In an attempt to understand how to make rules for `CellularAutomaton[]`, I set out to try to implement the [Biham–Middleton–Levine traffic model](https://en.wikipedia.org/wiki/Biham–Middleton–Levine_traffic_model).

It is a 2D, `k`=3 model with a 3x3 neighborhood, so the basic `rule = {n, 3, {1,1}}` has 19 638 states to map. Obviously not (practically)  possible to encode into `n` (or?).

`RulePlot[]` is very useful for visualising (simple) rules, but it cannot(?) show more complicated ones. E.g. I tried a 5-neighbor totalistic rule for a `k`=2 model with binary encoding weights `{{0,2,0},{4,1,8},{0,16,0}}` to distinguish cell states, but I can't get it to work. The limitations of `RulePlot[]` are not very clear - where should I look?

I could not find any examples of explicit replacement rules, i.e. `{lhs->rhs}` - patterns would be useful - (but how to set the dimensions in this case?), so I ended up implementing it using a general function:

    (* '1' moves right, '2' moves down, neighborhood is [[1;;3,1;;3]] *)
    bml = {Switch[#[[2, 2]],
      0, If[#[[2, 1]] == 1, 1, If[#[[1, 2]] == 2 && #[[2, 1]] != 1, 2, 0]], (* move in if one is coming, and Red comes first *)
      1, If[#[[2, 3]] == 0, If[#[[1, 2]] == 2, 2, 0], 1],                   (* move a Red, if there is room *)
      2, If[#[[3, 2]] == 0 && #[[3, 1]] != 1, 0, 
             If[#[[3, 2]] == 1 && #[[3, 3]] == 0, 0, 2]]                    (* move a Blue if room, and a Red isn't coming *)
     ] &, {}, {1,1}};

Running the model is then (borrowing from the implementation of [Conway](https://www.wolfram.com/language/gallery/implement-conways-game-of-life/)):

    fill = 0.36;  (* filling factor, something between 0.2 and 0.5 is interesting *)
    board = Map[If[# < fill/2, 1, If[# < fill, 2, 0]] & , RandomReal[1, {100, 100}] , {2}]; 
    Tally[Flatten[board]] (* show initial count *)
    Dynamic[ArrayPlot[board = Last[CellularAutomaton[bml, board, {{0, 1}}]], ColorRules -> {2 -> Blue, 1 -> Red, 0 -> White}, ImageSize -> Large]]
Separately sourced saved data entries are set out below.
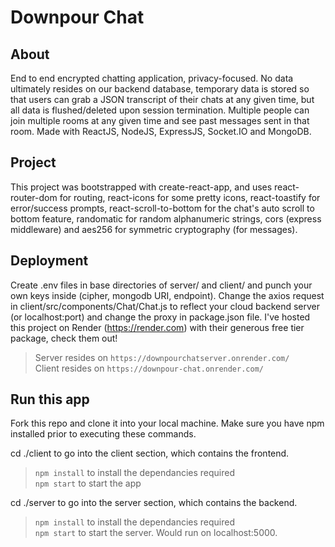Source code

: # Downpour Chat  

## About  
End to end encrypted chatting application, privacy-focused. No data ultimately resides on our backend database, temporary data is stored so that users can grab a JSON transcript of their chats at any given time, but all data is flushed/deleted upon session termination. Multiple people can join multiple rooms at any given time and see past messages sent in that room. Made with ReactJS, NodeJS, ExpressJS, Socket.IO and MongoDB.  

## Project  
This project was bootstrapped with create-react-app, and uses react-router-dom for routing, react-icons for some pretty icons, react-toastify for error/success prompts, react-scroll-to-bottom for the chat's auto scroll to bottom feature, randomatic for random alphanumeric strings, cors (express middleware) and aes256 for symmetric cryptography (for messages).  

## Deployment  
Create .env files in base directories of server/ and client/ and punch your own keys inside (cipher, mongodb URI, endpoint). Change the axios request in client/src/components/Chat/Chat.js to reflect your cloud backend server (or localhost:port) and change the proxy in package.json file. I've hosted this project on Render (https://render.com) with their generous free tier package,  check them out!  
> Server resides on `https://downpourchatserver.onrender.com/`  
> Client resides on `https://downpour-chat.onrender.com/`  

## Run this app  
Fork this repo and clone it into your local machine. Make sure you have npm installed prior to executing these commands.  

cd ./client to go into the client section, which contains the frontend.  
> `npm install` to install the dependancies required  
> `npm start` to start the app  

cd ./server to go into the server section, which contains the backend.  
> `npm install` to install the dependancies required  
> `npm start` to start the server. Would run on localhost:5000.  
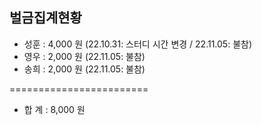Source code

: ## 벌금집계현황
- 성훈 : 4,000 원 (22.10.31: 스터디 시간 변경 / 22.11.05: 불참)
- 영우 : 2,000 원 (22.11.05: 불참)
- 송희 : 2,000 원 (22.11.05: 불참)</br>

========================</br>

- 합 계  : 8,000 원
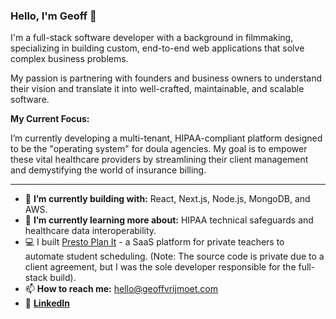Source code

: <!--
**geoffvrijmoet/geoffvrijmoet** is a ✨ _special_ ✨ repository because its `README.md` (this file) appears on your GitHub profile.

Here are some ideas to get you started:

- 🔭 I’m currently working on ...
- 🌱 I’m currently learning ...
- 👯 I’m looking to collaborate on ...
- 🤔 I’m looking for help with ...
- 💬 Ask me about ...
- 📫 How to reach me: ...
- 😄 Pronouns: ...
- ⚡ Fun fact: ...
-->


### Hello, I'm Geoff 👋

I'm a full-stack software developer with a background in filmmaking, specializing in building custom, end-to-end web applications that solve complex business problems.

My passion is partnering with founders and business owners to understand their vision and translate it into well-crafted, maintainable, and scalable software.

**My Current Focus:**

I’m currently developing a multi-tenant, HIPAA-compliant platform designed to be the "operating system" for doula agencies. My goal is to empower these vital healthcare providers by streamlining their client management and demystifying the world of insurance billing.

---

- 🔭 **I’m currently building with:** React, Next.js, Node.js, MongoDB, and AWS.
- 🌱 **I’m currently learning more about:** HIPAA technical safeguards and healthcare data interoperability.
- 💻 I built [Presto Plan It](https://www.prestoplanit.com) - a SaaS platform for private teachers to automate student scheduling.
(Note: The source code is private due to a client agreement, but I was the sole developer responsible for the full-stack build).
- 📫 **How to reach me:** hello@geoffvrijmoet.com
- 🔗 **[LinkedIn](https://linkedin.com/in/geoffvrijmoet)** 
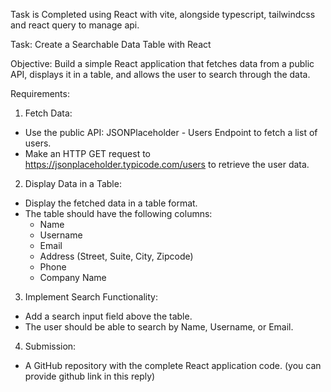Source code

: Task is Completed using React with vite, alongside typescript, tailwindcss and react query to manage api.

Task: Create a Searchable Data Table with React

Objective: Build a simple React application that fetches data from a public API, displays it in a table, and allows the user to search through the data.

Requirements:

1. Fetch Data:

- Use the public API: JSONPlaceholder - Users Endpoint to fetch a list of users.
- Make an HTTP GET request to https://jsonplaceholder.typicode.com/users to retrieve the user data.
  
2. Display Data in a Table:

- Display the fetched data in a table format.
- The table should have the following columns:
    - Name
    - Username
    - Email
    - Address (Street, Suite, City, Zipcode)
    - Phone
    - Company Name
  
3. Implement Search Functionality:

- Add a search input field above the table.
- The user should be able to search by Name, Username, or Email.

4. Submission:
- A GitHub repository with the complete React application code. (you can provide github link in this reply)
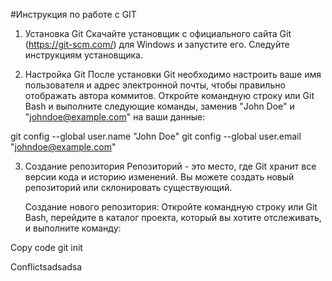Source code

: #Инструкция по работе с GIT


1. Установка Git
Скачайте установщик с официального сайта Git (https://git-scm.com/) для Windows и запустите его. Следуйте инструкциям установщика.

2. Настройка Git
После установки Git необходимо настроить ваше имя пользователя и адрес электронной почты, чтобы правильно отображать автора коммитов. Откройте командную строку или Git Bash и выполните следующие команды, заменив "John Doe" и "johndoe@example.com" на ваши данные:


git config --global user.name "John Doe"
git config --global user.email "johndoe@example.com"


3. Создание репозитория
Репозиторий - это место, где Git хранит все версии кода и историю изменений. Вы можете создать новый репозиторий или склонировать существующий.

    Создание нового репозитория:
    Откройте командную строку или Git Bash, перейдите в каталог проекта, который вы хотите отслеживать, и выполните команду:

Copy code
git init


Conflictsadsadsa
It runs reasonably, but (of course) nowhere near as e.g. Jason Davies' [WebGL implementation](https://www.jasondavies.com/bml/#0.40/513/511), so I'd be interested in seeing what optimisations could be done on the model above. And any alternative Mathematica implementations?

Are there other ways to implement conservative ('mass'-preserving) models? I'm thinking diffusion, brownian motion, etc. Is there another way of keeping track of the state changes, to give this illusion of 'movement'?